### Work instructions
Please output the section of the listing below that opens with the line containing "Likewise, the caption" and closes with the line containing "X-CLIP explicitly models", exactly and with nothing else.

### Source material
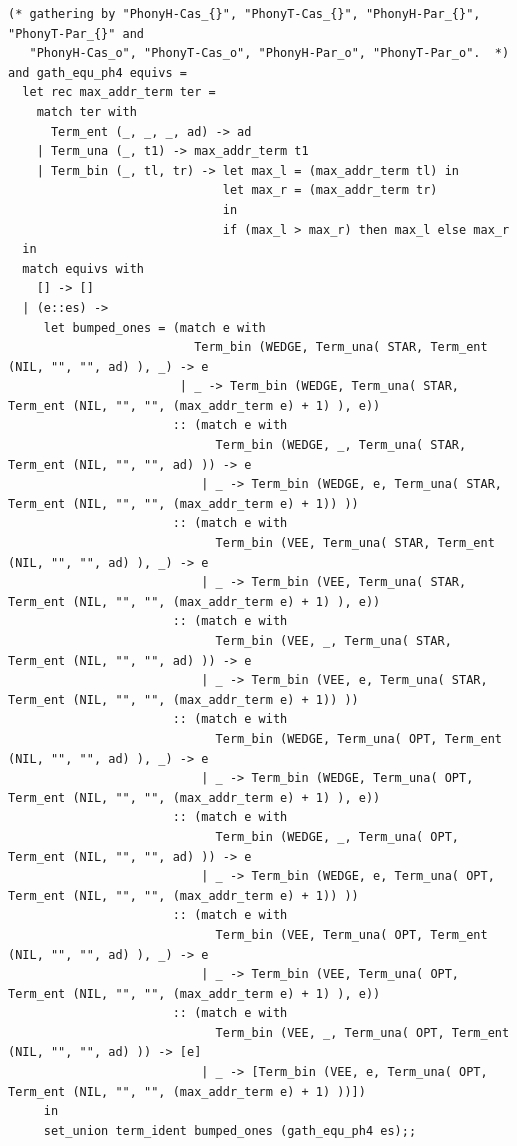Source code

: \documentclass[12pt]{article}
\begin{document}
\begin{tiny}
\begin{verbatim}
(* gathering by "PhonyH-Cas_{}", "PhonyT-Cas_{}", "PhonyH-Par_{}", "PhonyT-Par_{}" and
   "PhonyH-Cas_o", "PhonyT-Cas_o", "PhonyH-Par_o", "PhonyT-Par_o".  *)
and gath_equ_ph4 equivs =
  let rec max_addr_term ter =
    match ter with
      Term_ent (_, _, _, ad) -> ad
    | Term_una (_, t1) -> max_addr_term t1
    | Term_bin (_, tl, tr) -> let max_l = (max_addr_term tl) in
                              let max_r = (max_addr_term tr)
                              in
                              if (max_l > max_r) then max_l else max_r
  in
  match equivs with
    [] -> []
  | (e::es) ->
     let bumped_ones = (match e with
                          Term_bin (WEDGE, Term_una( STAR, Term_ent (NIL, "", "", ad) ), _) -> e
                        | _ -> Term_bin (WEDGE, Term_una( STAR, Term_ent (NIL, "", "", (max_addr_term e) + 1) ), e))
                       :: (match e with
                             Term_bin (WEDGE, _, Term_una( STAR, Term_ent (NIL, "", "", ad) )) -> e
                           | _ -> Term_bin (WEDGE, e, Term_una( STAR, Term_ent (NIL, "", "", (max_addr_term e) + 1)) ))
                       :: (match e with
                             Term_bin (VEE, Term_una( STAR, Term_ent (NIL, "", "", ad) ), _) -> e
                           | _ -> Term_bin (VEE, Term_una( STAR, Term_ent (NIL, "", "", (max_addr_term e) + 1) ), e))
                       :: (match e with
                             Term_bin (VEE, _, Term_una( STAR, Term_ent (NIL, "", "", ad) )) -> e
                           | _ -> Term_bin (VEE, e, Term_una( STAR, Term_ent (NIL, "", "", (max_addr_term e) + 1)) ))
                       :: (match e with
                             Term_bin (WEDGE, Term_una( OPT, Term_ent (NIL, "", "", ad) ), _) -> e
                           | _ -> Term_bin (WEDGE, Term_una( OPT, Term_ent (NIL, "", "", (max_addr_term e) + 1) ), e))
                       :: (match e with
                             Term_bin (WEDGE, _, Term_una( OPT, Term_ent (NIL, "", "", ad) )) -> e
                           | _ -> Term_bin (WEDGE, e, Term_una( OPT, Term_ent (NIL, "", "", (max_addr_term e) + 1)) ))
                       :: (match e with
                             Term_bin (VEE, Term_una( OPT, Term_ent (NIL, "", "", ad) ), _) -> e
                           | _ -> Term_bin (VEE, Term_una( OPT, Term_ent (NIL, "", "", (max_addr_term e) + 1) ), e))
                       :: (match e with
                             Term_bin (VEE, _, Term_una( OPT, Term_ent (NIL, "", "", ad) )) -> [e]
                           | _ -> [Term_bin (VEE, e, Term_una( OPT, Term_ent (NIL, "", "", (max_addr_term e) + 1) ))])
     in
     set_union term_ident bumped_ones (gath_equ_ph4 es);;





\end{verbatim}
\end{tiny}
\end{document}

...

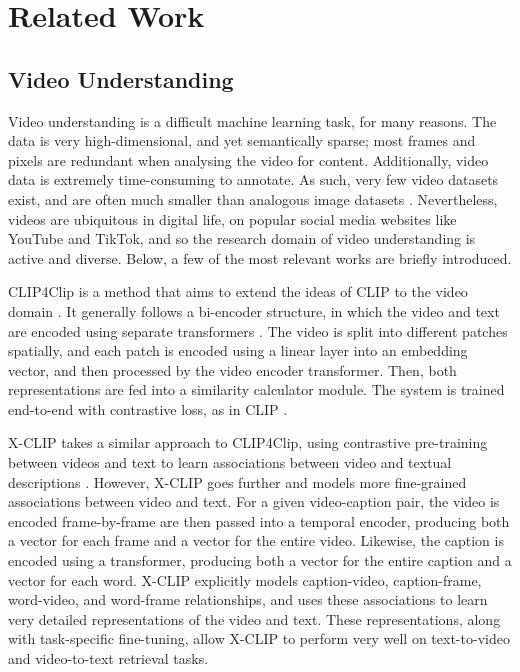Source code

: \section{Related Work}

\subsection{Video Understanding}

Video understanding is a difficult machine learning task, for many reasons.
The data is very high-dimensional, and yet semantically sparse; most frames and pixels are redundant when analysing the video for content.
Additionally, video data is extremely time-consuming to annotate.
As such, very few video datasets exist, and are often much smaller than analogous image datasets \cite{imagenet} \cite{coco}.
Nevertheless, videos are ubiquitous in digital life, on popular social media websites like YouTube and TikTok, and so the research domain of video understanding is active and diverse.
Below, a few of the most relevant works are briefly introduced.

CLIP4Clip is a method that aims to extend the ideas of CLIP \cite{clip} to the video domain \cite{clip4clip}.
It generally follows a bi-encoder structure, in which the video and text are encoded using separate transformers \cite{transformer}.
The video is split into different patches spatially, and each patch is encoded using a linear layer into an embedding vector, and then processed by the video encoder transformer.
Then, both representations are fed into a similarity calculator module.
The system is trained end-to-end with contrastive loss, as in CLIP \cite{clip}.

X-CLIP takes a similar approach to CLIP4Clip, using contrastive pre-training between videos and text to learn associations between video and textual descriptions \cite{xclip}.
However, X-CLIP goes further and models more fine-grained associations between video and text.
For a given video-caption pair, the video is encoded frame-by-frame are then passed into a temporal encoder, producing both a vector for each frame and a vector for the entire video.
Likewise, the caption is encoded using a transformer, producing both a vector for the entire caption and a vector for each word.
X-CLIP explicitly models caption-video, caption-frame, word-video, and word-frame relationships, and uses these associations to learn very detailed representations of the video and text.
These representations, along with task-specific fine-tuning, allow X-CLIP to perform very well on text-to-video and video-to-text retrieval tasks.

### Output for this task
Likewise, the caption is encoded using a transformer, producing both a vector for the entire caption and a vector for each word.
X-CLIP explicitly models caption-video, caption-frame, word-video, and word-frame relationships, and uses these associations to learn very detailed representations of the video and text.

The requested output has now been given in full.